La seule évolution, mesquinement consentie par les députés En Marche, est l’impossibilité pour l’employeur de s’opposer, dans le meilleur des cas, à ce que le salarié prenne ses congés annuels à la suite de son congé de deuil.
C’est donc à la Haute Assemblée qu’il revient d’humaniser ce texte, avec le soutien du Gouvernement qui consent désormais à reconnaître le manque d’humanité de la version votée par les députés de la majorité.
La commission des affaires sociales a su faire preuve de compassion. Elle a augmenté la durée du congé pour événement familial, rémunéré par l’employeur, à sept jours ouvrés en cas de décès d’un enfant de moins de 25 ans.

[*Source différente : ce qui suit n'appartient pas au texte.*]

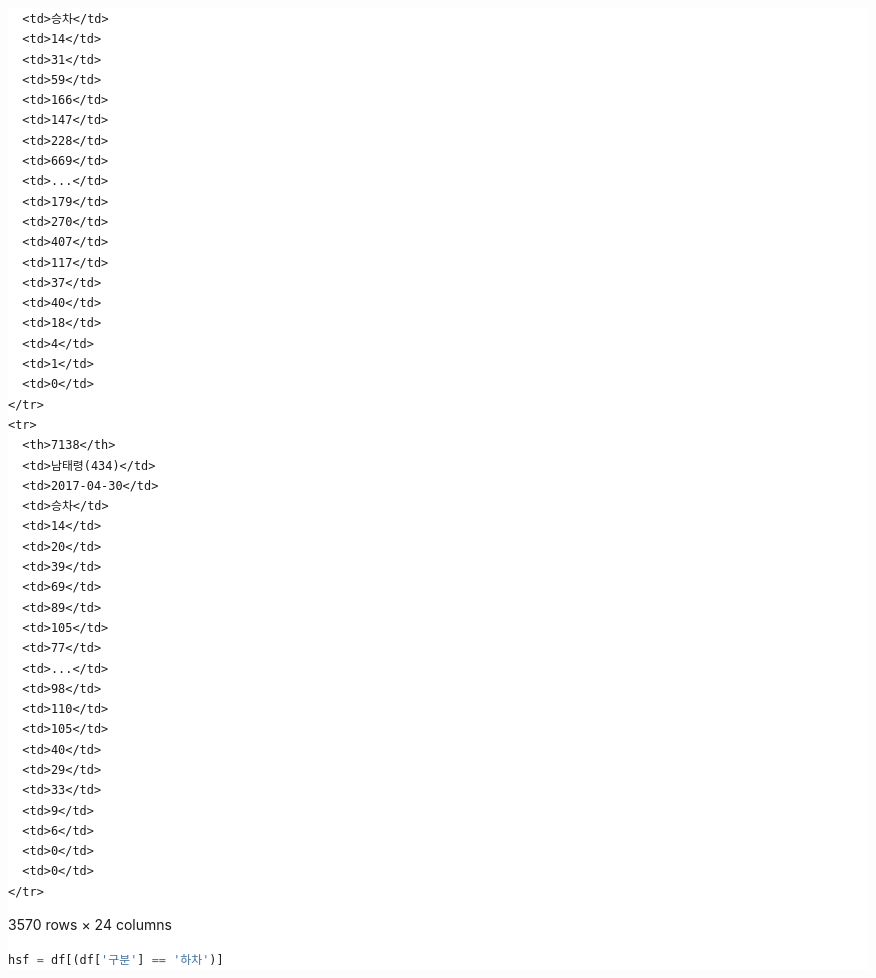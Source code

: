       <td>승차</td>
      <td>14</td>
      <td>31</td>
      <td>59</td>
      <td>166</td>
      <td>147</td>
      <td>228</td>
      <td>669</td>
      <td>...</td>
      <td>179</td>
      <td>270</td>
      <td>407</td>
      <td>117</td>
      <td>37</td>
      <td>40</td>
      <td>18</td>
      <td>4</td>
      <td>1</td>
      <td>0</td>
    </tr>
    <tr>
      <th>7138</th>
      <td>남태령(434)</td>
      <td>2017-04-30</td>
      <td>승차</td>
      <td>14</td>
      <td>20</td>
      <td>39</td>
      <td>69</td>
      <td>89</td>
      <td>105</td>
      <td>77</td>
      <td>...</td>
      <td>98</td>
      <td>110</td>
      <td>105</td>
      <td>40</td>
      <td>29</td>
      <td>33</td>
      <td>9</td>
      <td>6</td>
      <td>0</td>
      <td>0</td>
    </tr>
  </tbody>
</table>
<p>3570 rows × 24 columns</p>
</div>




```python
hsf = df[(df['구분'] == '하차')]
```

Une période d’absence supplémentaire de huit jours en cas de décès d’un enfant de moins de 25 ans a été créée, portant ainsi le total des droits d’absence des salariés concernés à quinze jours.
Cette autorisation d’absence, appelée pour l’instant « congé de répit », pourra être prise séparément du congé pour événement familial dans le délai de douze mois suivant le décès. À la différence du congé pour événement familial, la rémunération de ces huit jours d’absence pourra être partiellement prise en charge par la solidarité nationale. En pratique, le salaire sera maintenu par l’employeur et fera l’objet d’un remboursement par la sécurité sociale sous la forme d’indemnités journalières.
En commission des affaires sociales, nous avons étendu ce congé aux travailleurs indépendants et aux agents publics. Le texte prévoit également le maintien des droits aux prestations familiales pendant un délai déterminé après le décès d’un enfant, ainsi que le maintien de la prise en compte de l’enfant au titre des droits au RSA.
Enfin, à la suite de l’adoption d’un amendement de ma collègue Catherine Deroche, ce texte crée une allocation forfaitaire versée automatiquement aux familles en cas de décès d’un enfant à charge.
Je tiens à saluer le travail remarquable des rapporteurs Élisabeth Doineau et Catherine Di Folco, ainsi que celui des associations qui soutiennent les familles endeuillées.
Le Sénat s’honore d’avoir fait preuve d’humanité et de fraternité.